- **Dataset excerpts**:
------------------------
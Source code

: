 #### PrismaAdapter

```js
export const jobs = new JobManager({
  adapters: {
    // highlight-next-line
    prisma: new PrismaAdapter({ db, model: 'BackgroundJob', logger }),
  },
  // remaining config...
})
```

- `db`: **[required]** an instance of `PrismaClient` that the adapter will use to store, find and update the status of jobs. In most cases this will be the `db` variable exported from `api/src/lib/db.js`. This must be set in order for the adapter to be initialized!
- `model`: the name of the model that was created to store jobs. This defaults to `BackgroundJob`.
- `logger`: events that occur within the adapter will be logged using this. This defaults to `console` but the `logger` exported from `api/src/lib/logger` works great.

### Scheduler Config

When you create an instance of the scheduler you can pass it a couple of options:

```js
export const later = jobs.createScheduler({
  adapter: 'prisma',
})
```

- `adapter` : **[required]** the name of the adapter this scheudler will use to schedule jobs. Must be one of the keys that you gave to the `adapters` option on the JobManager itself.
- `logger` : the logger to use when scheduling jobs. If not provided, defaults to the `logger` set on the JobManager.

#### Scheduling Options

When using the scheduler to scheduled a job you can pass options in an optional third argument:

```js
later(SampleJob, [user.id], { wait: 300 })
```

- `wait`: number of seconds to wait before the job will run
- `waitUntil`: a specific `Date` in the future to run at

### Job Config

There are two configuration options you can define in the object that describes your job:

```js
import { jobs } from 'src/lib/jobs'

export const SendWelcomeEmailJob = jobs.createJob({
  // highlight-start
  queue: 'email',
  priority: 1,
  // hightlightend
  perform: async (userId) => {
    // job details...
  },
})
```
------------------------
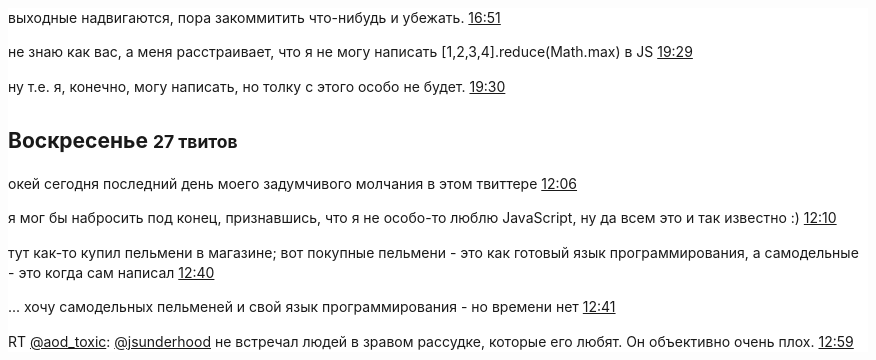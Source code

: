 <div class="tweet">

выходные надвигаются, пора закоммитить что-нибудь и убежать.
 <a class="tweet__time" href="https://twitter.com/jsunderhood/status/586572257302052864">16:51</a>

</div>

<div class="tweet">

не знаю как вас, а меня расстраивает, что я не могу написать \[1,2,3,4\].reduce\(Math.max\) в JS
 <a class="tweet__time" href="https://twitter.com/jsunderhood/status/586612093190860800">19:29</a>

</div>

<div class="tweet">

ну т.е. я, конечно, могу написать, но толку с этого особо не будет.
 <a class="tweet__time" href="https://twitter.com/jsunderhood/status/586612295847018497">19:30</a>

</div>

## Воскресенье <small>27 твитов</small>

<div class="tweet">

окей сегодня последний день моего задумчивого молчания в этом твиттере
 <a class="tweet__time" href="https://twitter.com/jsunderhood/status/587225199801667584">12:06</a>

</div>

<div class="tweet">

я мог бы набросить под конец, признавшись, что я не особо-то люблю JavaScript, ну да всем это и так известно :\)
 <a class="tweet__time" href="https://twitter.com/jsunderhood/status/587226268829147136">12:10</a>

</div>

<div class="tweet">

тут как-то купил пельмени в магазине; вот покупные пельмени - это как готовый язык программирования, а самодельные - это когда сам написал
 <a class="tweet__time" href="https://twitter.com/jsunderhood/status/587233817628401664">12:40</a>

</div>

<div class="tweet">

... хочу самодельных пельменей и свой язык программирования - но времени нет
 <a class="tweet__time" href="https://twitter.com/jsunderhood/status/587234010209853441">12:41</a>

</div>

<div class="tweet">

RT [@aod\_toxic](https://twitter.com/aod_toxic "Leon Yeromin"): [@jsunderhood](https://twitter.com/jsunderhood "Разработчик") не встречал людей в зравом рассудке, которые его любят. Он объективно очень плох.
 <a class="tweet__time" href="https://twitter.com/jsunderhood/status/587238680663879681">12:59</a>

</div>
------------------------
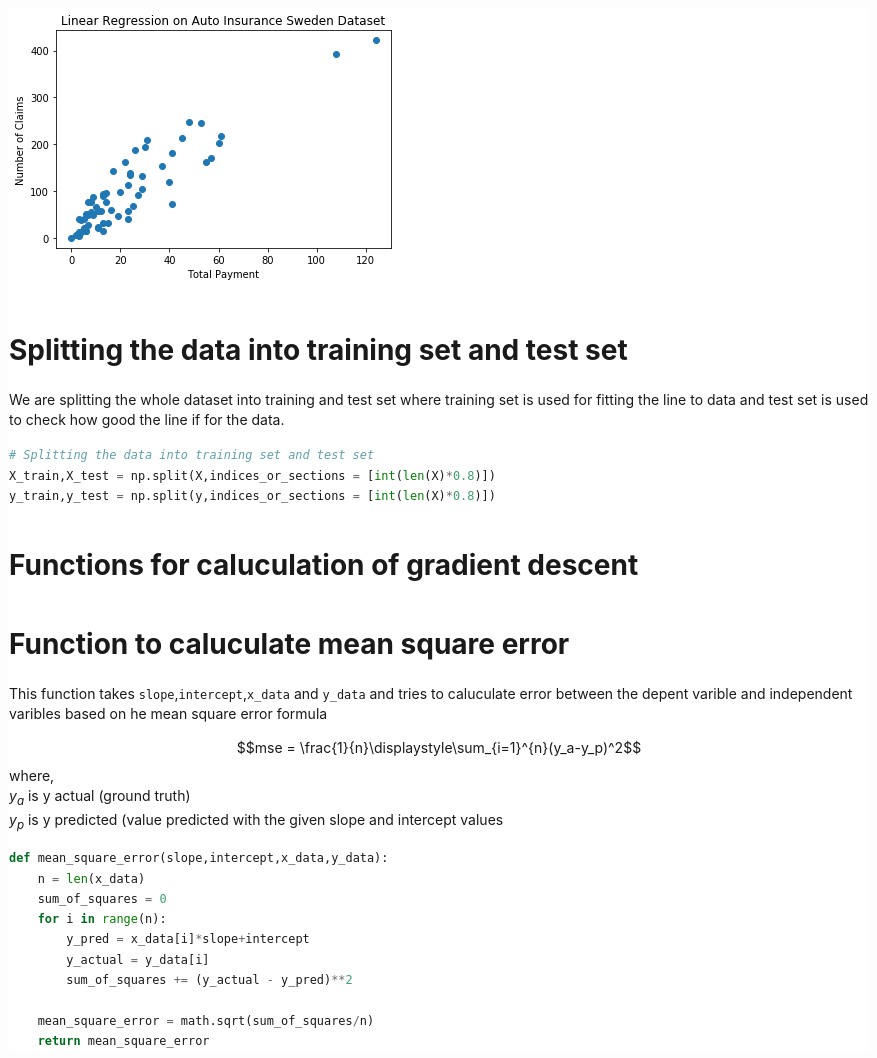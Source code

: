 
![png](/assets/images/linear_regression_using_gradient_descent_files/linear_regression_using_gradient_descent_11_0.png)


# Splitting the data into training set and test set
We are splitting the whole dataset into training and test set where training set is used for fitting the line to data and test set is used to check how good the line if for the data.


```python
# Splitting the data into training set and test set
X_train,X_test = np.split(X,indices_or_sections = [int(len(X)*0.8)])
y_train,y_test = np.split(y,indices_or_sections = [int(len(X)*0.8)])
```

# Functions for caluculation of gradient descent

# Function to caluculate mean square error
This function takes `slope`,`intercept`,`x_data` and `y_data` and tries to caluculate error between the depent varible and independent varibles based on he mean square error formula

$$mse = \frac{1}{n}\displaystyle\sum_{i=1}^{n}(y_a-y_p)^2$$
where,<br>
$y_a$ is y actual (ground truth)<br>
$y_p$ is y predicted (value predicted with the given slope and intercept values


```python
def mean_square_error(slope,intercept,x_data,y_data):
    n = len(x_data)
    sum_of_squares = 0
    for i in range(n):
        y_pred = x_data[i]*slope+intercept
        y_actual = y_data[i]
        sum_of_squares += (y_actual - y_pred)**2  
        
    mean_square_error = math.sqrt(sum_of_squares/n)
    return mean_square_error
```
------------------------
- **Problem description**:
Within the entries above, find every line where the string "caluculate" occurs, and copy it.

- **Task output**:
# Function to caluculate mean square error
This function takes `slope`,`intercept`,`x_data` and `y_data` and tries to caluculate error between the depent varible and independent varibles based on he mean square error formula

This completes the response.